Stored dataset items:
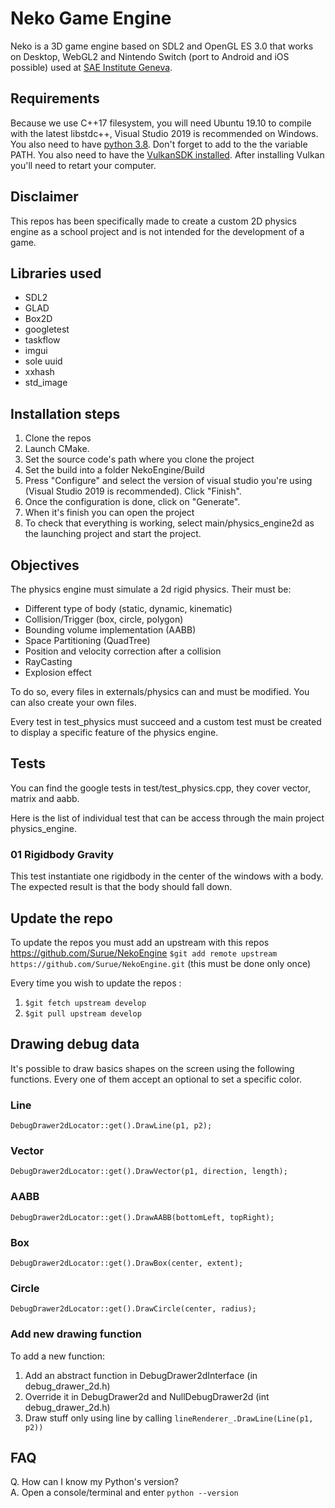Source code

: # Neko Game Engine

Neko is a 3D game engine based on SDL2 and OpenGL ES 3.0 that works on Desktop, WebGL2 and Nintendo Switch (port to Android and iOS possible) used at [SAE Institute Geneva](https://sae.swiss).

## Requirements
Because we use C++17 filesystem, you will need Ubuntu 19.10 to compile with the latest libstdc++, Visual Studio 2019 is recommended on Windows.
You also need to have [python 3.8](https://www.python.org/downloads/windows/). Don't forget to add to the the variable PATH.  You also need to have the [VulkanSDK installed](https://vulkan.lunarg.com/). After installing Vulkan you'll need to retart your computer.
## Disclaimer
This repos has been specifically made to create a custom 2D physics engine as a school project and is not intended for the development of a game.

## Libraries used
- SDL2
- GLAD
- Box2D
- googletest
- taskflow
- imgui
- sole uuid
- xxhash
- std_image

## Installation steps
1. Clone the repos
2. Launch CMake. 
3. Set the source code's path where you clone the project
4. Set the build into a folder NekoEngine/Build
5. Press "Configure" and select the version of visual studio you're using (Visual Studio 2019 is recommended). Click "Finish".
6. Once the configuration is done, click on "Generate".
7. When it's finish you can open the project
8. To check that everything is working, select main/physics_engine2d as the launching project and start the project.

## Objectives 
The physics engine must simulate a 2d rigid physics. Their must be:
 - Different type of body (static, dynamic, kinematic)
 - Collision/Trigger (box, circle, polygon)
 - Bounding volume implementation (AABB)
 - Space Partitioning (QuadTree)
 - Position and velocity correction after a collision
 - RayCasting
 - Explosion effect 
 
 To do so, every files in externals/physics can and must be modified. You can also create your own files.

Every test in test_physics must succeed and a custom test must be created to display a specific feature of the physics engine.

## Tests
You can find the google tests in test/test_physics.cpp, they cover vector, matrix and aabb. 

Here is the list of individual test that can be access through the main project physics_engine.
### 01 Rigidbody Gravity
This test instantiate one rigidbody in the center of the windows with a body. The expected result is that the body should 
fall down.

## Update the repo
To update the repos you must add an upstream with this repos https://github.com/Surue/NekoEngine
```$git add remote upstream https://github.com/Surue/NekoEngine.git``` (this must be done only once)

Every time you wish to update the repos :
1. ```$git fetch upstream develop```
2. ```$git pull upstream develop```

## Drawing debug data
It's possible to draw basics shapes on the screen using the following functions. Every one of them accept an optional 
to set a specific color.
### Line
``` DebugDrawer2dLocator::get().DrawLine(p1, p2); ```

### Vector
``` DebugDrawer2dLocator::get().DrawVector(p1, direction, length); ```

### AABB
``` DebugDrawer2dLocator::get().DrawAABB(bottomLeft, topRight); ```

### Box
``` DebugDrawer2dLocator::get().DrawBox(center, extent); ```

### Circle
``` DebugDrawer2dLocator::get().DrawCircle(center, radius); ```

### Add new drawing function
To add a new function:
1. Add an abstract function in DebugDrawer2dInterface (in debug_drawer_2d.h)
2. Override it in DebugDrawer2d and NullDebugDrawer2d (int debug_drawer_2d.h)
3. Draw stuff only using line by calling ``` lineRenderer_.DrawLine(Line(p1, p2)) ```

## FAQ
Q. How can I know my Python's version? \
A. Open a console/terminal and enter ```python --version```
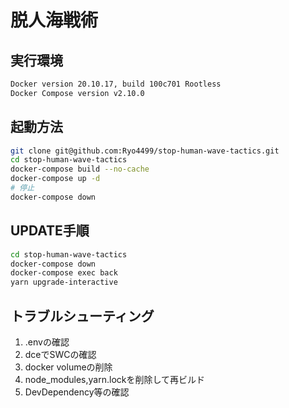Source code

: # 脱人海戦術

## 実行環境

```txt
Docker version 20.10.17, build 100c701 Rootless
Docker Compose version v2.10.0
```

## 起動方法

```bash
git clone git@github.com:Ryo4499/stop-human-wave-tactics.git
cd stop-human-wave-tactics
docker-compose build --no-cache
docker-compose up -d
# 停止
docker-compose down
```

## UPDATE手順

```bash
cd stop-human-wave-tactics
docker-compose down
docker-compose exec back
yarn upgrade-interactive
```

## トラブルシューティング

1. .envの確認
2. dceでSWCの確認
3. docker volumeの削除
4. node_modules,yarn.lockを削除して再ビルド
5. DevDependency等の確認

EXERCISE OBJECTIVE
Look above for the line that contains "- Different type". Starting there, transcribe every line exactly until you have copied the line that contains "Here is the".

WRITTEN SOLUTION
 - Different type of body (static, dynamic, kinematic)
 - Collision/Trigger (box, circle, polygon)
 - Bounding volume implementation (AABB)
 - Space Partitioning (QuadTree)
 - Position and velocity correction after a collision
 - RayCasting
 - Explosion effect 
 
 To do so, every files in externals/physics can and must be modified. You can also create your own files.

Every test in test_physics must succeed and a custom test must be created to display a specific feature of the physics engine.

## Tests
You can find the google tests in test/test_physics.cpp, they cover vector, matrix and aabb. 

Here is the list of individual test that can be access through the main project physics_engine.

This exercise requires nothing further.